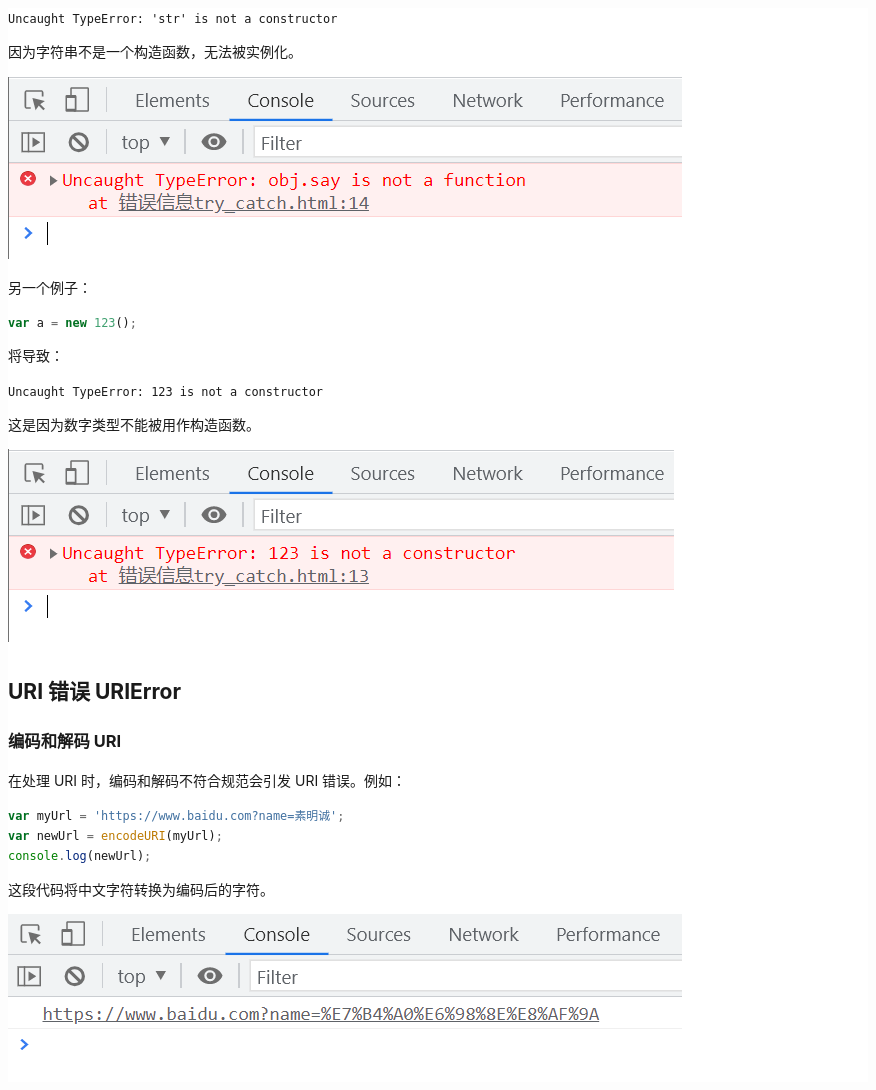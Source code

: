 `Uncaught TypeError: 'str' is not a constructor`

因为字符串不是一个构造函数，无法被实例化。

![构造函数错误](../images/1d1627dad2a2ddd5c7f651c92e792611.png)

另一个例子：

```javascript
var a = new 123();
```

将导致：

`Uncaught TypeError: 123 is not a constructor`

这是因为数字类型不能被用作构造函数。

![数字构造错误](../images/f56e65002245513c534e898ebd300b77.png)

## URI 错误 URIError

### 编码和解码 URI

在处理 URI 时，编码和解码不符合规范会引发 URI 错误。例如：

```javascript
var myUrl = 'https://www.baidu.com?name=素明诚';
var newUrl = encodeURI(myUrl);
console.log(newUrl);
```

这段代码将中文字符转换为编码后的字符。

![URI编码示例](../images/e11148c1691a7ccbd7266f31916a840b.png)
----------------
With "TypeError" as the word to match, copy each line of the records that has it.

: `Uncaught TypeError: 'str' is not a constructor`
`Uncaught TypeError: 123 is not a constructor`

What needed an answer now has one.